I named three recent ones. That list is way too long.

Shaking your fist at a flag, stomping your feet and throwing a fit about a flag doesn't change a thing.


----------



## Tricky Grama

mmoetc said:


> Easy to do when it's just you. A little tougher to do when it flys over the building where laws representing all are made and administered.


Which building? You do know it did not-at the present time-fly over S.C. capital? It WAS flown there under dem govs but a while back a R gov took it down & it flew over the lawn instead.


----------



## Irish Pixie

Jolly said:


> Some of the Irish signed up. Many were bought and paid for, especially early in the war.
> 
> Your family fought in the war?
> 
> Mine did, and there ain't a Big House within 30 miles of here, in any direction. So no, I don't believe I'd say the vast majority of Southerners fought for the plantation owners.


I didn't say that the vast majority of southerners fought for plantation owners, did I? Why must you continuously put words in my mouth? I don't like it. 
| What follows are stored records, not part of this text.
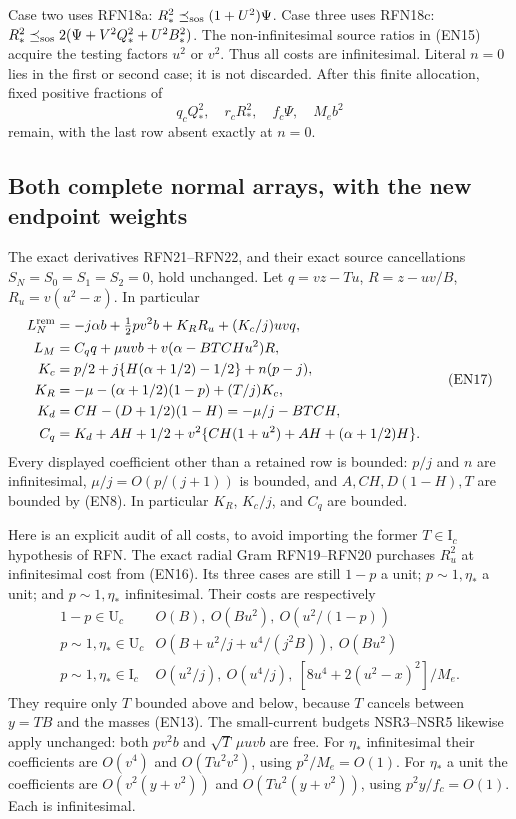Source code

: Case two uses RFN18a:
$R_*^2\preceq_{\rm sos}(1+U^2)\Psi$.
Case three uses RFN18c:
$R_*^2\preceq_{\rm sos}2(\Psi+V^2Q_*^2+U^2B_*^2)$.
The non-infinitesimal source ratios in (EN15) acquire the testing
factors $u^2$ or $v^2$. Thus all costs are infinitesimal.
Literal $n=0$ lies in the first or second case; it is not discarded.
After this finite allocation, fixed positive fractions of
\[
q_cQ_*^2,\quad r_cR_*^2,\quad f_c\Psi,\quad M_eb^2       \tag{EN16}
\]
remain, with the last row absent exactly at $n=0$.

\subsection{Both complete normal arrays, with the new endpoint weights}

The exact derivatives RFN21--RFN22, and their exact source cancellations
$S_N=S_0=S_1=S_2=0$, hold unchanged. Let
$q=vz-Tu$, $R=z-uv/B$, $R_u=v(u^2-x)$. In particular
\[
\begin{aligned}
L_N^{\rm rem}
&=-j\alpha b+\tfrac12pv^2b+K_RR_u+(K_c/j)uvq,\\
L_M&=C_qq+\mu uvb+v(\alpha-BTCHu^2)R,\\
K_c&=p/2+j\{H(\alpha+1/2)-1/2\}+n(p-j),\\
K_R&=-\mu-(\alpha+1/2)(1-p)+(T/j)K_c,\\
K_d&=CH-(D+1/2)(1-H)=-\mu/j-BTCH,\\
C_q&=K_d+AH+1/2+
v^2\{CH(1+u^2)+AH+(\alpha+1/2)H\}.
\end{aligned}                                                    \tag{EN17}
\]
Every displayed coefficient other than a retained row is bounded:
$p/j$ and $n$ are infinitesimal, $\mu/j=O(p/(j+1))$ is bounded,
and $A,CH,D(1-H),T$ are bounded by (EN8).
In particular $K_R$, $K_c/j$, and $C_q$ are bounded.

Here is an explicit audit of all costs, to avoid importing the former
$T\in\mathrm I_c$ hypothesis of RFN.
The exact radial Gram RFN19--RFN20 purchases $R_u^2$ at infinitesimal
cost from (EN16). Its three cases are still $1-p$ a unit;
$p\sim1,\eta_*$ a unit; and $p\sim1,\eta_*$ infinitesimal.
Their costs are respectively
\[
\begin{array}{c|l}
1-p\in\mathrm U_c&O(B),\ O(Bu^2),\ O(u^2/(1-p))\\
p\sim1,\eta_*\in\mathrm U_c&
 O(B+u^2/j+u^4/(j^2B)),\ O(Bu^2)\\
p\sim1,\eta_*\in\mathrm I_c&
 O(u^2/j),\ O(u^4/j),\
 [8u^4+2(u^2-x)^2]/M_e .
\end{array}                                                    \tag{EN18}
\]
They require only $T$ bounded above and below, because $T$ cancels
between $y=TB$ and the masses (EN13).
The small-current budgets NSR3--NSR5 likewise apply unchanged:
both $pv^2b$ and $\sqrt T\,\mu uvb$ are free.
For $\eta_*$ infinitesimal their coefficients are
$O(v^4)$ and $O(Tu^2v^2)$, using $p^2/M_e=O(1)$.
For $\eta_*$ a unit the coefficients are
$O(v^2(y+v^2))$ and $O(Tu^2(y+v^2))$, using
$p^2y/f_c=O(1)$. Each is infinitesimal.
Of course some of the Irish signed up, they were penniless. What's your point? They were much like the average confederate solder.


----------



## Irish Pixie

HDRider said:


> I named three recent ones. That list is way too long.
> 
> *Shaking your fist at a flag, stomping your feet and throwing a fit about a flag doesn't change a thing*.


Apparently it does... flags are coming off government buildings all over the south.


----------



## HDRider

Irish Pixie said:


> Apparently it does... flags are coming off government buildings all over the south.


And that is the best example of shallow thinking that everyone should be wary of.


----------



## Irish Pixie

HDRider said:


> And that is the best example of shallow thinking that everyone should be wary of.


I'm sure you think that's true.


----------



## gapeach

mmoetc said:


> Easy to do when it's just you. A little tougher to do when it flys over the building where laws representing all are made and administered.


It does not fly over that building. It flys over a Confederate Memorial which to me was appropriate.
It will soon be removed and hopefully the controversy will move on.

You cannot change history but you can move on. If the country starts removing everthing that ever had any reference to having slaves, then the Washington Memorial would have to be taken down. George Washington had slaves.

I am tired of this issue and apologize to anyone here if I offended anyone. I feel very strongly about my Southern roots even though I have never believed in slavery of anyone and I am thankful that I grew up in South Carolina and learned the history of South Carolina, every bit of it.


----------



## HDRider

Irish Pixie said:


> I'm sure you think that's true.


I really really do believe nothing changes by removing a symbol.

It is beyond me how you think it changes what is in people's hearts and minds. 

If anything it just inflames the issue even more. At best it puts a little cover over the issue. Regardless, racism is still there and will be as long as we look in all the wrong places to find racism and shine lights on symbols and not the reasons racism is as strong today as it has ever been.

I must be wrong though, you , and those like you, are so much smarter and enlightened than me.

I want to live in that pretend world your kind lives in.


----------



## nchobbyfarm

Irish Pixie said:


> Apparently it does... flags are coming off government buildings all over the south.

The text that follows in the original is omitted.